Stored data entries
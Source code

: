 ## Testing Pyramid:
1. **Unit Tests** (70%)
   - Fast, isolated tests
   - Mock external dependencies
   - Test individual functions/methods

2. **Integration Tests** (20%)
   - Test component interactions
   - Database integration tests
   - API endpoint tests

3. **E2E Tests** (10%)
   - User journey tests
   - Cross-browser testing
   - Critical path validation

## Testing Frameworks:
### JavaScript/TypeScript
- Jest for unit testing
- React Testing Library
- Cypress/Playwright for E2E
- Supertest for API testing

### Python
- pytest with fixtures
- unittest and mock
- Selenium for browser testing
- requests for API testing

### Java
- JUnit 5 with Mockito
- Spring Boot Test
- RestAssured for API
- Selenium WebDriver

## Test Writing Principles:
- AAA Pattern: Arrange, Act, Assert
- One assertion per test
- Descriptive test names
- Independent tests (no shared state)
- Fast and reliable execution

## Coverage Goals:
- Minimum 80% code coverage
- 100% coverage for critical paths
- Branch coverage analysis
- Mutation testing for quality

---

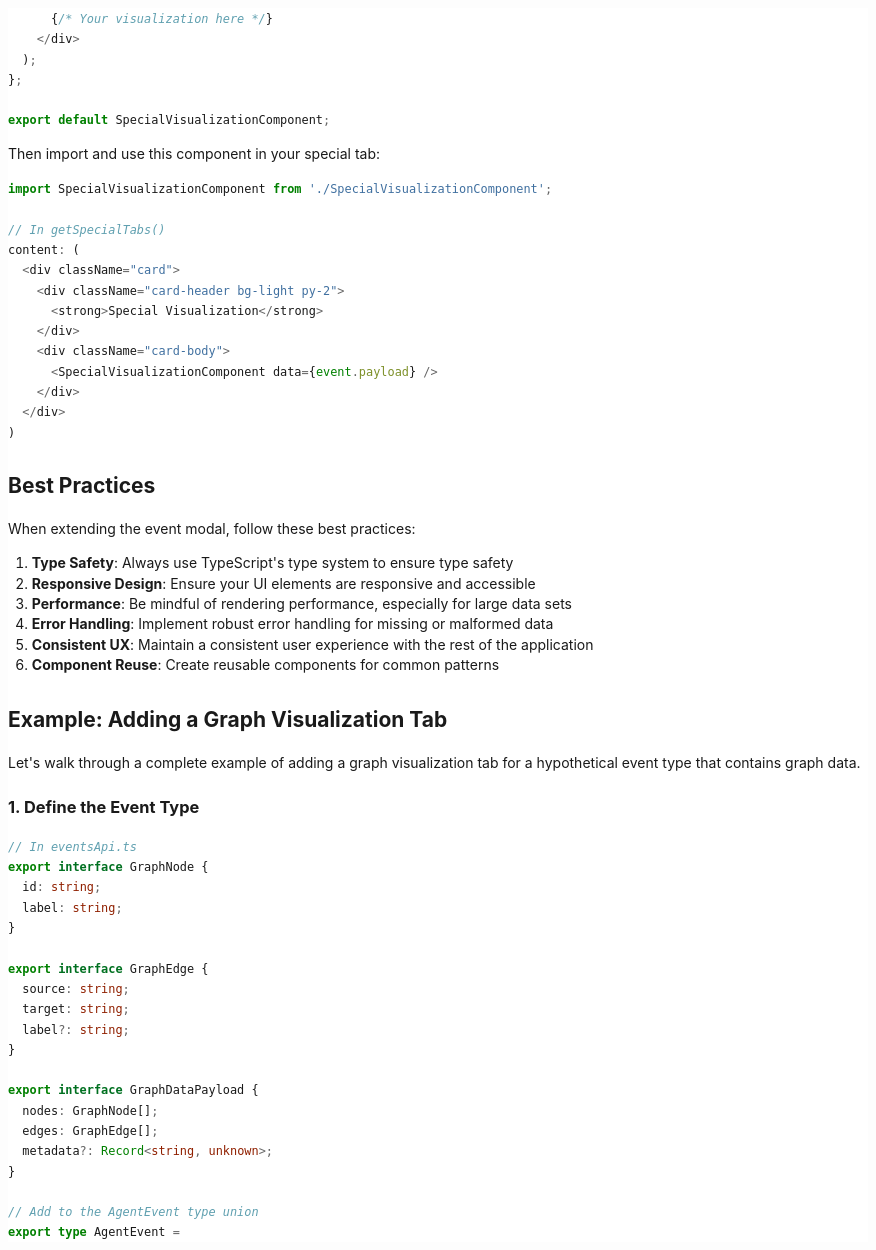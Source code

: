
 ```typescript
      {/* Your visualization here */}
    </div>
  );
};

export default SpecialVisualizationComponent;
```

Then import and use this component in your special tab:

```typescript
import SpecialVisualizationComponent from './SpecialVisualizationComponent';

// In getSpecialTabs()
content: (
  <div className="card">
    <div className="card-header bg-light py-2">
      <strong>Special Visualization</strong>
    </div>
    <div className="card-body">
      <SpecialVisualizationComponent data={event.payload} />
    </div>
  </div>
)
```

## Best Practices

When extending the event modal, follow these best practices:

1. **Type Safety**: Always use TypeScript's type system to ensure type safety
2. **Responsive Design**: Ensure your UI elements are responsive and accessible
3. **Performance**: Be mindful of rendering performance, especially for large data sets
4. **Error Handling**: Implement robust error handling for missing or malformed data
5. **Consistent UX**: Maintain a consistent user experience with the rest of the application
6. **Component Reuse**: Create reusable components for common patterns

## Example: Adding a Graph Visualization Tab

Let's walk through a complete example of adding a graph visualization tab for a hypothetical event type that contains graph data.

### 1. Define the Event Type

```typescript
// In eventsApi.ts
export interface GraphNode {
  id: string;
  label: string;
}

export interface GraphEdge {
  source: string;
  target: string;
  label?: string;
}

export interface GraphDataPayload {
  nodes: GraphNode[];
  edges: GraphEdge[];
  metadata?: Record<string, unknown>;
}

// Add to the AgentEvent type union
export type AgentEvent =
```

...

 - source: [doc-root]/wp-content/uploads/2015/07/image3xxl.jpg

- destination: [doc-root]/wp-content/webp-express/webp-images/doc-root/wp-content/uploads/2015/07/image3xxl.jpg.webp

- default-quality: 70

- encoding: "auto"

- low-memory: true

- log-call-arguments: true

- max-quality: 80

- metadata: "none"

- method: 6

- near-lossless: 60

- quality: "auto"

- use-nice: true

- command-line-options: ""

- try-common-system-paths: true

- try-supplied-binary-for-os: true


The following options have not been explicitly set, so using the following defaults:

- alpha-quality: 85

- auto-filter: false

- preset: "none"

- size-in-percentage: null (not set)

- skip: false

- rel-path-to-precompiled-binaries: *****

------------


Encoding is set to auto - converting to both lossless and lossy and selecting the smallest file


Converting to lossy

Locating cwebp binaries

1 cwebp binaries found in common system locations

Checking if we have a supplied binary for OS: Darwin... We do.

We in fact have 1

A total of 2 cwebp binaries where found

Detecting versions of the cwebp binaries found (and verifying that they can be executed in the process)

#### [Exercise brief]
Please report how many lines of the entries above contain the string "content". Reply with only the number.

#### [Exercise answer]
3